Total Time: 55 mins Preparation Time: 30 mins Cook Time: 25 mins

Ingredients

  • Servings: 16
  • 1 large egg, beaten
  • 1/2 teaspoon worcestershire sauce
  • 1/4 lb cheddar cheese, grated (1 cup)
  • 1 cup chopped pecan pieces
  • 1 cup soft breadcrumbs
  • 1 tablespoon unsalted butter
  • 2 tablespoons finely chopped onions
  • 1 (8 ounce) can tomato sauce (1 cup)
  • 1 cup grated parmesan cheese
  • 8 pickled okra pods, sliced into rounds

Recipe

  • 1 preheat the oven to 350°.
  • 2 butter an 8-inch square baking dish.
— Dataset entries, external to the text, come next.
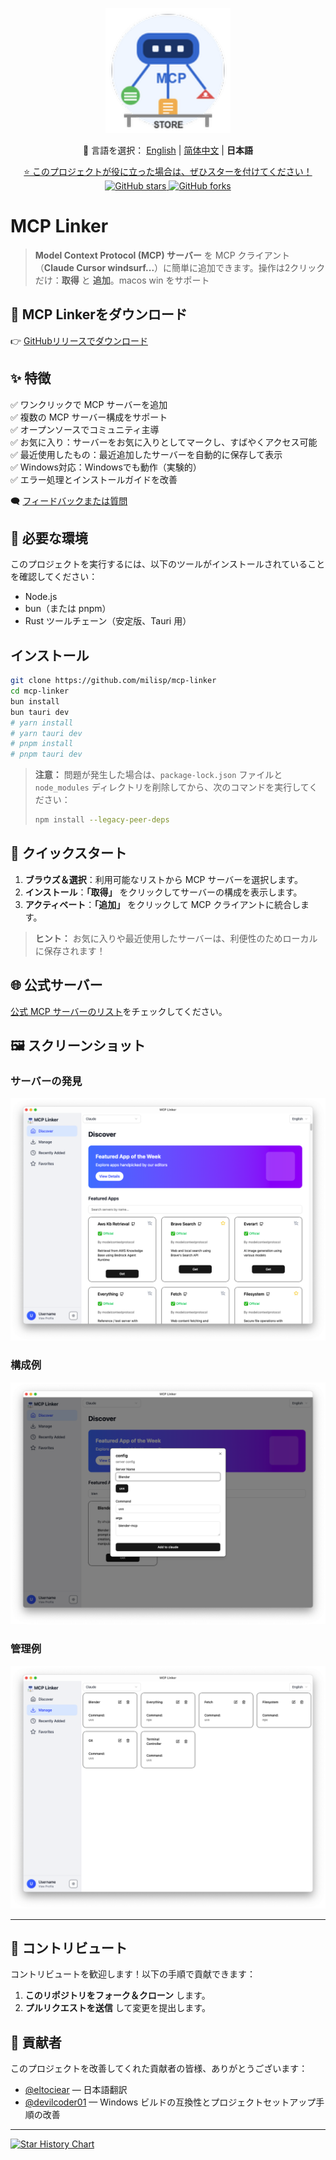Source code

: <p align="center">
  <img src="../public/logo.png" alt="Project Logo" width="200" />
</p>

<p align="center">
  📘 言語を選択：
  <a href="../README.md">English</a> |
  <a href="./README.zh-CN.md">简体中文</a> |
  <strong>日本語</strong>
</p>

<p align="center">
  <a href="https://github.com/milisp/mcp-linker/stargazers">
    ⭐ このプロジェクトが役に立った場合は、ぜひスターを付けてください！
  </a>
  <br/>
  <a href="https://github.com/milisp/mcp-linker">
    <img src="https://img.shields.io/github/stars/milisp/mcp-linker?style=social" alt="GitHub stars"/>
    <img src="https://img.shields.io/github/forks/milisp/mcp-linker?style=social" alt="GitHub forks"/>
  </a>
</p>

# MCP Linker

> **Model Context Protocol (MCP) サーバー** を MCP クライアント（**Claude Cursor windsurf...**）に簡単に追加できます。操作は2クリックだけ：**取得** と **追加**。macos win をサポート

## 🔽 MCP Linkerをダウンロード

👉 [GitHubリリースでダウンロード](https://github.com/milisp/mcp-linker/releases)

## ✨ 特徴

✅ ワンクリックで MCP サーバーを追加  
✅ 複数の MCP サーバー構成をサポート  
✅ オープンソースでコミュニティ主導  
✅ お気に入り：サーバーをお気に入りとしてマークし、すばやくアクセス可能  
✅ 最近使用したもの：最近追加したサーバーを自動的に保存して表示  
✅ Windows対応：Windowsでも動作（実験的）  
✅ エラー処理とインストールガイドを改善  

🗨 [フィードバックまたは質問](https://github.com/milisp/mcp-linker/discussions)

## 🔧 必要な環境

このプロジェクトを実行するには、以下のツールがインストールされていることを確認してください：

- Node.js
- bun（または pnpm）
- Rust ツールチェーン（安定版、Tauri 用）

## インストール

```bash
git clone https://github.com/milisp/mcp-linker
cd mcp-linker
bun install
bun tauri dev
# yarn install
# yarn tauri dev
# pnpm install
# pnpm tauri dev
```

> **注意：** 問題が発生した場合は、`package-lock.json` ファイルと `node_modules` ディレクトリを削除してから、次のコマンドを実行してください：
> ```bash
> npm install --legacy-peer-deps
> ```

## 🚀 クイックスタート

1. **ブラウズ＆選択**：利用可能なリストから MCP サーバーを選択します。  
2. **インストール**：**「取得」** をクリックしてサーバーの構成を表示します。  
3. **アクティベート**：**「追加」** をクリックして MCP クライアントに統合します。  

> **ヒント：** お気に入りや最近使用したサーバーは、利便性のためローカルに保存されます！

## 🌐 公式サーバー

[公式 MCP サーバーのリスト](https://github.com/modelcontextprotocol/servers)をチェックしてください。

## 🖼️ スクリーンショット

### サーバーの発見
![発見スクリーンショット](../images/home.png)

### 構成例
![構成スクリーンショット](../images/config.png)

### 管理例
![管理スクリーンショット](../images/manager.png)

---

## 🤝 コントリビュート

コントリビュートを歓迎します！以下の手順で貢献できます：

1. **このリポジトリをフォーク＆クローン** します。
2. **プルリクエストを送信** して変更を提出します。

## 🎉 貢献者

このプロジェクトを改善してくれた貢献者の皆様、ありがとうございます：

- [@eltociear](https://github.com/eltociear) — 日本語翻訳
- [@devilcoder01](https://github.com/devilcoder01) — Windows ビルドの互換性とプロジェクトセットアップ手順の改善

---

[![Star History Chart](https://api.star-history.com/svg?repos=milisp/mcp-linker&type=Date)](https://star-history.com/#milisp/mcp-linker)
  • 3 in a large bowl, combine the egg, worcestershire sauce, cheddar cheese, pecans, and bread crumbs.
  • 4 in a medium skillet set over medium heat, melt the butter.
  • 5 add the onion and cook until slightly browned, about 3 minutes.
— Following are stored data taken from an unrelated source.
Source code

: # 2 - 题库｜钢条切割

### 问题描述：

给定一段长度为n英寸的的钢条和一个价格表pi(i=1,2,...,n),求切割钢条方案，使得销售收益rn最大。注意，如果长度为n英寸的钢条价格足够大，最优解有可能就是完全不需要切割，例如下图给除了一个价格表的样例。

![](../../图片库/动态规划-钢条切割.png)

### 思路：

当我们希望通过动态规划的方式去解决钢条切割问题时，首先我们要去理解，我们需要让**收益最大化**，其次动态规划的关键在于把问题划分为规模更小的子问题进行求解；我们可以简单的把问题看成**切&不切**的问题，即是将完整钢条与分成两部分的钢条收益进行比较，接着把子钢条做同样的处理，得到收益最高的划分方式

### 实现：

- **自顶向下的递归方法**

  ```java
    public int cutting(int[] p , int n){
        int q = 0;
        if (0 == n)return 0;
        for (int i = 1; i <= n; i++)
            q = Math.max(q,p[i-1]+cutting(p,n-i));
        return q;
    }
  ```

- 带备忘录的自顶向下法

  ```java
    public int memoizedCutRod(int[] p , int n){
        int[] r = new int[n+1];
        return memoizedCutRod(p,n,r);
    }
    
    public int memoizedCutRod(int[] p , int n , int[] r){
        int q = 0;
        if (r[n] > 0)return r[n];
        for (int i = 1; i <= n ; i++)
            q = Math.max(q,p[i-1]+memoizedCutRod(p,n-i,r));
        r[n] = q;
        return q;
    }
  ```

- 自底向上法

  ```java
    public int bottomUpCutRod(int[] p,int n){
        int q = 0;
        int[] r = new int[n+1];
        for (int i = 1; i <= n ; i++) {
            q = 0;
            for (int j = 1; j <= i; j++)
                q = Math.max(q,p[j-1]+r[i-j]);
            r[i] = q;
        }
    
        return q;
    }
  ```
  • 6 add the tomato sauce and cook for 5 minutes.
  • 7 pour the onion and tomato sauce over the bread crumb mixture and stir together.
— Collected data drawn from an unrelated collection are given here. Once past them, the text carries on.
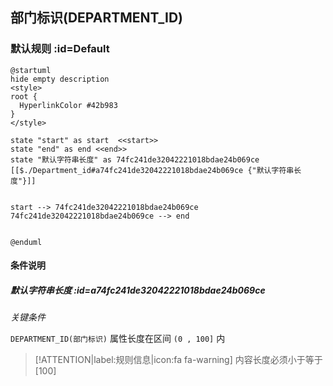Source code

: ## 部门标识(DEPARTMENT_ID) <!-- {docsify-ignore-all} -->

   

### 默认规则 :id=Default

```plantuml
@startuml
hide empty description
<style>
root {
  HyperlinkColor #42b983
}
</style>

state "start" as start  <<start>>
state "end" as end <<end>>
state "默认字符串长度" as 74fc241de32042221018bdae24b069ce [[$./Department_id#a74fc241de32042221018bdae24b069ce {"默认字符串长度"}]]


start --> 74fc241de32042221018bdae24b069ce 
74fc241de32042221018bdae24b069ce --> end 


@enduml
```

#### 条件说明

##### 默认字符串长度 :id=a74fc241de32042221018bdae24b069ce


*关键条件*


`DEPARTMENT_ID(部门标识)` 属性长度在区间 `(0 , 100]` 内

> [!ATTENTION|label:规则信息|icon:fa fa-warning]
> 内容长度必须小于等于[100]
  • 8 spoon the tomato-bread mixture into the prepared baking dish and bake for 25 minutes or until firm.
  • 9 cool for 10 minutes and cut into 16 squares.
  • 10 put the parmesan cheese on a large plate.
  • 11 coat all sides of the squares in the parmesan.
  • 12 place 1 round of pickled okra in the center of each square as a garnish.
  • 13 to serve, skewer each square on a cocktail pick.